_ACTIVITY:_ Copy the entries without a single change. Pictures should be dropped.

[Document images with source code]
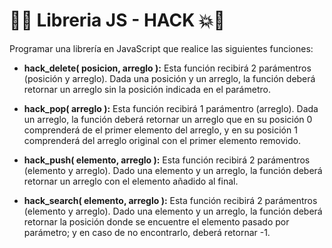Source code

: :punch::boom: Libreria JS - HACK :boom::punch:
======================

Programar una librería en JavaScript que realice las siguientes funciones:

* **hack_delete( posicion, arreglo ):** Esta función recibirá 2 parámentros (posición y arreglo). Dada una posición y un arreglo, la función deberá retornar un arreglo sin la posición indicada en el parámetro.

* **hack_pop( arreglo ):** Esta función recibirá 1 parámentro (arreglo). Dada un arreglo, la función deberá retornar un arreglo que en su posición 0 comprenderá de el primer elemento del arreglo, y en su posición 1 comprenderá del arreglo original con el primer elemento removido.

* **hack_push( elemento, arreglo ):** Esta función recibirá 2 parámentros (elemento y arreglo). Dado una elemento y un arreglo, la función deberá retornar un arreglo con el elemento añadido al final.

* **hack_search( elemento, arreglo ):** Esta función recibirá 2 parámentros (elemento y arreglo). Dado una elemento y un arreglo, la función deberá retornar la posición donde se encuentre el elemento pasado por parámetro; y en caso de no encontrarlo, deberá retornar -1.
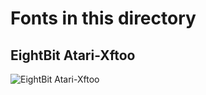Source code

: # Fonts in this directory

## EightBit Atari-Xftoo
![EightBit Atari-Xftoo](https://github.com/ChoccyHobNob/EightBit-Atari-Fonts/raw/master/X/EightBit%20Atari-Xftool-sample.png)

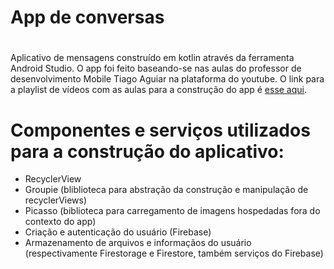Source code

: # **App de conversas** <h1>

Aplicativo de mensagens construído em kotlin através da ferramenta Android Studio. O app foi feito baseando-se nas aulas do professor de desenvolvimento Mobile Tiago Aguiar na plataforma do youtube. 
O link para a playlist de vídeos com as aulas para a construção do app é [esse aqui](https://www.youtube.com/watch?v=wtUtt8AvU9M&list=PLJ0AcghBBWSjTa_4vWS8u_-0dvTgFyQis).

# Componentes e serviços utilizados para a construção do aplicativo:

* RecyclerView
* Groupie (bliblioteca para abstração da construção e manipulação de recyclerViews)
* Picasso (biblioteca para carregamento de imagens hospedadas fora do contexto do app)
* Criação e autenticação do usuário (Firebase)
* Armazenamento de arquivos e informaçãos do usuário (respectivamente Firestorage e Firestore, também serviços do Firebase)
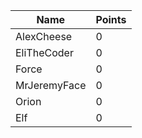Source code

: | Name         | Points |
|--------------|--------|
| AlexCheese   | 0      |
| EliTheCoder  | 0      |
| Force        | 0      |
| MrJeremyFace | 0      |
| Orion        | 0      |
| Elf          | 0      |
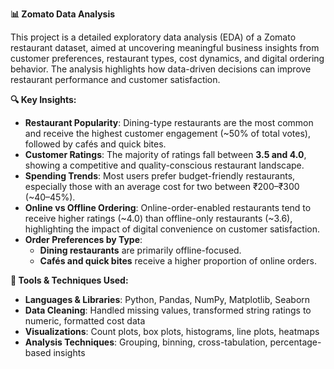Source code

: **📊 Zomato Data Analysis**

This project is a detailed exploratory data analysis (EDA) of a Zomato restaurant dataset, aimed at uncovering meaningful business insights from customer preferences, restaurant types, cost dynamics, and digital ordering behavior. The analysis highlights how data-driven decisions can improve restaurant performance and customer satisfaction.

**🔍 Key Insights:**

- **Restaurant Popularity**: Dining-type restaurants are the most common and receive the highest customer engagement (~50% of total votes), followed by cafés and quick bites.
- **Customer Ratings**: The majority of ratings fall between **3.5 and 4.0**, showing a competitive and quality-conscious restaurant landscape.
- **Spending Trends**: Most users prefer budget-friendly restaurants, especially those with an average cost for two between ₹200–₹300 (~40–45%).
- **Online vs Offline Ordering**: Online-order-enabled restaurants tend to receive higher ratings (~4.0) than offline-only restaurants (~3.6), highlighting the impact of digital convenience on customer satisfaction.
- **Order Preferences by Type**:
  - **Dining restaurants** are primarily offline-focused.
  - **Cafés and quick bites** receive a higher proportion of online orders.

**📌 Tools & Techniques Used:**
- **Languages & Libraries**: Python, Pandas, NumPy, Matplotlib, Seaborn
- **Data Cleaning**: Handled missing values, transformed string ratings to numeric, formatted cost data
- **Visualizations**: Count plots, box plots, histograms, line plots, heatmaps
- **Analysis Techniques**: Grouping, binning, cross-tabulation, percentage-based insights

_EXERCISE SOLUTION:_
Source code

: :punch::boom: Libreria JS - HACK :boom::punch:
======================

Programar una librería en JavaScript que realice las siguientes funciones:

* **hack_delete( posicion, arreglo ):** Esta función recibirá 2 parámentros (posición y arreglo). Dada una posición y un arreglo, la función deberá retornar un arreglo sin la posición indicada en el parámetro.

* **hack_pop( arreglo ):** Esta función recibirá 1 parámentro (arreglo). Dada un arreglo, la función deberá retornar un arreglo que en su posición 0 comprenderá de el primer elemento del arreglo, y en su posición 1 comprenderá del arreglo original con el primer elemento removido.

* **hack_push( elemento, arreglo ):** Esta función recibirá 2 parámentros (elemento y arreglo). Dado una elemento y un arreglo, la función deberá retornar un arreglo con el elemento añadido al final.

* **hack_search( elemento, arreglo ):** Esta función recibirá 2 parámentros (elemento y arreglo). Dado una elemento y un arreglo, la función deberá retornar la posición donde se encuentre el elemento pasado por parámetro; y en caso de no encontrarlo, deberá retornar -1.
Source code

: # Fonts in this directory

## EightBit Atari-Xftoo
![EightBit Atari-Xftoo](https://github.com/ChoccyHobNob/EightBit-Atari-Fonts/raw/master/X/EightBit%20Atari-Xftool-sample.png)

Source code

: # **App de conversas** <h1>

Aplicativo de mensagens construído em kotlin através da ferramenta Android Studio. O app foi feito baseando-se nas aulas do professor de desenvolvimento Mobile Tiago Aguiar na plataforma do youtube. 
O link para a playlist de vídeos com as aulas para a construção do app é [esse aqui](https://www.youtube.com/watch?v=wtUtt8AvU9M&list=PLJ0AcghBBWSjTa_4vWS8u_-0dvTgFyQis).

# Componentes e serviços utilizados para a construção do aplicativo:

* RecyclerView
* Groupie (bliblioteca para abstração da construção e manipulação de recyclerViews)
* Picasso (biblioteca para carregamento de imagens hospedadas fora do contexto do app)
* Criação e autenticação do usuário (Firebase)
* Armazenamento de arquivos e informaçãos do usuário (respectivamente Firestorage e Firestore, também serviços do Firebase)
Source code

: | Name         | Points |
|--------------|--------|
| AlexCheese   | 0      |
| EliTheCoder  | 0      |
| Force        | 0      |
| MrJeremyFace | 0      |
| Orion        | 0      |
| Elf          | 0      |
Source code

: **📊 Zomato Data Analysis**

This project is a detailed exploratory data analysis (EDA) of a Zomato restaurant dataset, aimed at uncovering meaningful business insights from customer preferences, restaurant types, cost dynamics, and digital ordering behavior. The analysis highlights how data-driven decisions can improve restaurant performance and customer satisfaction.

**🔍 Key Insights:**

- **Restaurant Popularity**: Dining-type restaurants are the most common and receive the highest customer engagement (~50% of total votes), followed by cafés and quick bites.
- **Customer Ratings**: The majority of ratings fall between **3.5 and 4.0**, showing a competitive and quality-conscious restaurant landscape.
- **Spending Trends**: Most users prefer budget-friendly restaurants, especially those with an average cost for two between ₹200–₹300 (~40–45%).
- **Online vs Offline Ordering**: Online-order-enabled restaurants tend to receive higher ratings (~4.0) than offline-only restaurants (~3.6), highlighting the impact of digital convenience on customer satisfaction.
- **Order Preferences by Type**:
  - **Dining restaurants** are primarily offline-focused.
  - **Cafés and quick bites** receive a higher proportion of online orders.

**📌 Tools & Techniques Used:**
- **Languages & Libraries**: Python, Pandas, NumPy, Matplotlib, Seaborn
- **Data Cleaning**: Handled missing values, transformed string ratings to numeric, formatted cost data
- **Visualizations**: Count plots, box plots, histograms, line plots, heatmaps
- **Analysis Techniques**: Grouping, binning, cross-tabulation, percentage-based insights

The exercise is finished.